Ein sehr anpassungsfähiger Beamtenapparat

Es ist ein in Deutschland einmaliges Projekt: 2013 beschloss der Landtag einstimmig, die NS-Vergangenheit der Staatsministerien und -behörden untersuchen zu lassen. Zehn Jahre später hat das damit beauftragte Institut für Zeitgeschichte (IfZ) die Recherchen abgeschlossen

Das umfangreiche Forschungsprojekt, das auf eine Anfrage des inzwischen verstorbenen Grünen-Abgeordneten Sepp Dürr zurückgeht, trägt den Titel „Demokratische Kultur und NS-Vergangenheit. Politik, Personal, Prägungen in Bayern 1945–1975“. Mehrere wissenschaftliche Werke dazu sind bereits erschienen oder sind bereits im Druck, andere befinden sich in der Vorbereitung. Die Forschung, die auch auf viele neue Quellen zurückgriff, gewährt einige Antworten auf die Frage, wie Bayerns Behörden und Ministerien nach 1945 mit ihrer nationalsozialistischen Vergangenheit umgegangen sind.
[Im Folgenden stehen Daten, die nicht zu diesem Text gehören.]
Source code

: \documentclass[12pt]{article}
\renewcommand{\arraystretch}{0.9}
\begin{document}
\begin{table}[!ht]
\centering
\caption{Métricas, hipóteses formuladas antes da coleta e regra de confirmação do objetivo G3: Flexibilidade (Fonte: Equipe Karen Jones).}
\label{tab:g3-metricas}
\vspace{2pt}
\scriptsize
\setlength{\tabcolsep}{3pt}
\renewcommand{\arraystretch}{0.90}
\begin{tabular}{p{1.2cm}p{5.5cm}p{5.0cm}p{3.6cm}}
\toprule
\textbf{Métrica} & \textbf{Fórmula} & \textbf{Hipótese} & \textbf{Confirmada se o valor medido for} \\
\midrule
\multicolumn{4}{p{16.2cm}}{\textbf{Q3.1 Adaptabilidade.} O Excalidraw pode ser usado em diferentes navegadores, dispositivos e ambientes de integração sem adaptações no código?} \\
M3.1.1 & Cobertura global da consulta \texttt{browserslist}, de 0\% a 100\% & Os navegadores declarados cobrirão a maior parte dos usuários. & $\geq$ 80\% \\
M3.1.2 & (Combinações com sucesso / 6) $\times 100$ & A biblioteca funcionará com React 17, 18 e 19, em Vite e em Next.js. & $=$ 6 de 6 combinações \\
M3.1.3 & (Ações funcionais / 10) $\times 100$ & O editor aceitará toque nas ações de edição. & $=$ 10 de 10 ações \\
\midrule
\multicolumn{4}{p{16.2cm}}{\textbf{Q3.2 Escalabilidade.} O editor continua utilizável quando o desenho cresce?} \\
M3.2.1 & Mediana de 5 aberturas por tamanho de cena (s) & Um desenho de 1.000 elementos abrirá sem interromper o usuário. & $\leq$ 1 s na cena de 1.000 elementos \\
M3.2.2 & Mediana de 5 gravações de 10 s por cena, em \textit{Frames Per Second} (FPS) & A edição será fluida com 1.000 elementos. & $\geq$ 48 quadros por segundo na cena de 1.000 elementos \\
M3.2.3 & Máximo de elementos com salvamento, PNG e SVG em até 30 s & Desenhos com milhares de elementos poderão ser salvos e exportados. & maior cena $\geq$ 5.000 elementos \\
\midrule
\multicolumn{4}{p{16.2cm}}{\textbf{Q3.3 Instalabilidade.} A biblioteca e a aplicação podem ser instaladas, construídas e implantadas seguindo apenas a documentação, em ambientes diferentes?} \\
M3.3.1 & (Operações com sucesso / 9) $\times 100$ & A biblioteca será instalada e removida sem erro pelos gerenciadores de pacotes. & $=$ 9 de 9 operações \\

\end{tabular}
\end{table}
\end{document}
Eine der interessantesten Erkenntnisse: Die Ministerialbeamt*innen waren äußerst anpassungsfähig an das jeweilige politische System. Wohl nur so konnte die NS-Diktatur so schnell so erfolgreich sein, das Gleiche gilt aber auch für die Demokratieentwicklung nach dem Zusammenbruch des NS-Regimes 1945.

Bernhard Gotto, wissenschaftlicher Mitarbeiter am IfZ, der im Wissenschaftsausschuss des Landtags über das Projekt berichtete, erwähnte als Beispiele Beamte, die sich auch nicht nur formal schuldig am Unrecht des Nationalsozialismus gemacht hatten. „Wir haben viele Akteure gefunden, die aus heutiger Sicht nicht mehr tragbar waren.“ Tatsächlich seien sie aber auch sehr förderlich für die Demokratieentwicklung im Nachkriegsbayern gewesen.
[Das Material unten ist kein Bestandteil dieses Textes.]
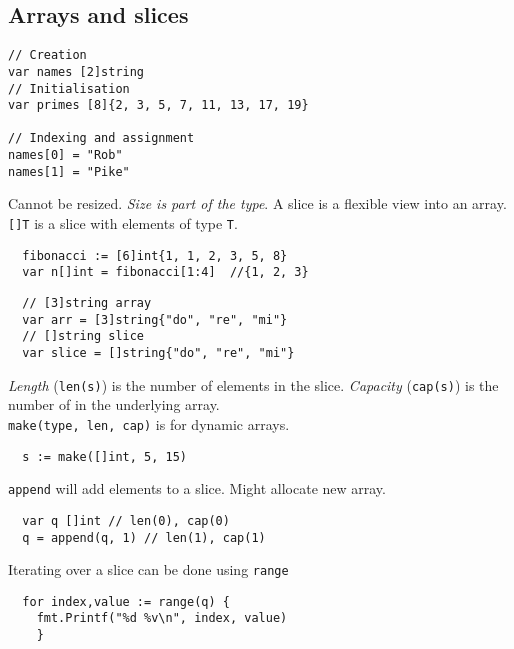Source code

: \subsection{Arrays and slices}

\begin{lstlisting}
// Creation
var names [2]string
// Initialisation
var primes [8]{2, 3, 5, 7, 11, 13, 17, 19}

// Indexing and assignment
names[0] = "Rob"
names[1] = "Pike"
\end{lstlisting}

Cannot be resized. \emph{Size is part of the type}. A slice is a flexible view into an array.
\texttt{[]T} is a slice with elements of type \texttt{T}.

\begin{lstlisting}
  fibonacci := [6]int{1, 1, 2, 3, 5, 8}
  var n[]int = fibonacci[1:4]  //{1, 2, 3}
\end{lstlisting}

\begin{lstlisting}
  // [3]string array
  var arr = [3]string{"do", "re", "mi"}
  // []string slice
  var slice = []string{"do", "re", "mi"}
\end{lstlisting}

\emph{Length} (\texttt{len(s)}) is the number of elements in the slice.
\emph{Capacity} (\texttt{cap(s)}) is the number of in the underlying array.
\\
\texttt{make(type, len, cap)} is for dynamic arrays.
\begin{lstlisting}
  s := make([]int, 5, 15)
\end{lstlisting}
\texttt{append} will add elements to a slice. Might allocate new array.
\begin{lstlisting}
  var q []int // len(0), cap(0)
  q = append(q, 1) // len(1), cap(1)
\end{lstlisting}

Iterating over a slice can be done using \texttt{range}
\begin{lstlisting}
  for index,value := range(q) {
    fmt.Printf("%d %v\n", index, value)
    }
\end{lstlisting}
Deutlich weniger galten als formal belastet

Interessant ist auch, dass in Bayerns Ministerien im Vergleich zu den Bundesministerien ein deutlich geringerer Prozentsatz des Beamtenapparats als belastet galt, weil eine Mitgliedschaft in der NSDAP oder ihr angegliederter Organisationen nachgewiesen werden konnte. Während es im Bund mehr als die Hälfte waren, waren es etwa in der Staatskanzlei unter 20 Prozent.

Das allerdings, betonten Gotto und Magnus Brechtken, der stellvertretende Direktor des IfZ, habe nicht an einer größeren Distanz der bayerischen Beamt*innen zur NS-Diktatur gelegen, sondern an der anfangs rigoroseren Entnazifizierung. Diese setzte in Bayern – unter Aufsicht der US-Militärbehörden – direkt nach dem Krieg ein, während sich die Bundesbehörden ja erst mit Gründung der Bundesrepublik 1949 neu formierten. 
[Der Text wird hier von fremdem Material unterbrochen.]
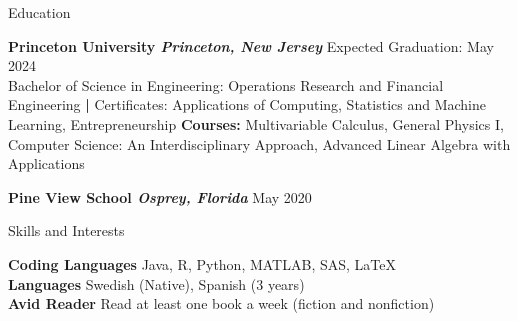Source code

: \documentclass{resume} %
\begin{document}





\begin{rSection}{Education}

{\bf Princeton University \normalfont\em Princeton, New Jersey} \hfill Expected Graduation: May 2024
\\ 
Bachelor of Science in Engineering: Operations Research and Financial Engineering \textbf{|} Certificates: Applications of Computing, Statistics and Machine Learning, Entrepreneurship %
\newline \textbf{Courses:} Multivariable Calculus, General Physics I, Computer Science: An Interdisciplinary Approach, Advanced Linear Algebra with Applications

{\bf Pine View School \normalfont\em Osprey, Florida} \hfill May 2020

\end{rSection}



\begin{rSection}{Skills and Interests}

\textbf{Coding Languages} Java, R, Python, MATLAB, SAS, \LaTeX 
\\
\textbf{Languages} Swedish (Native), Spanish (3 years)
\\
\textbf{Avid Reader} Read at least one book a week (fiction and nonfiction)
\end{rSection}
\end{document}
Doch auch die unbelasteten Beamt*innen waren zunächst keine Demokratiefans. Sie waren größtenteils noch geprägt von der Monarchie in Bayern und einem Obrigkeitsdenken. Autoritäre Denkmuster und Rollenbilder waren vorherrschend – und das Bestreben, unbedingt Bayern als politische Einheit zu erhalten. Hinzu kommt, dass bei vielen der zunächst wegen ihrer NS-Vergangenheit Entlassenen nicht Reue, sondern angegriffene Ehre das vorherrschende Gefühl war. Schließlich sahen sie sich als stolze, unkündbare Staatsdienende. Diese Enttäuschung, so die Forscher, habe für Jahrzehnte auch den Blick auf die eigene Verantwortlichkeit verstellt. Doch nach dem sogenannten Entnazifizierungsschlussgesetz in den 50er-Jahren durften die meisten von ihnen wieder arbeiten – und machten das auch gut.

Aus Sicht der Forscher halfen dabei auch die föderalen Strukturen der Bundesrepublik. In länderübergreifenden Gremien lernten die Ministerialbeamten, über Bayern hinauszudenken und Kompromisse zu schließen. „Das waren zutiefst demokratische Aushandlungsprozesse“, sagte Gotto. Ob sich die Beamt*innen nun aus Überzeugung oder strategischem Denken darauf einließen, darauf komme es letztendlich gar nicht an. 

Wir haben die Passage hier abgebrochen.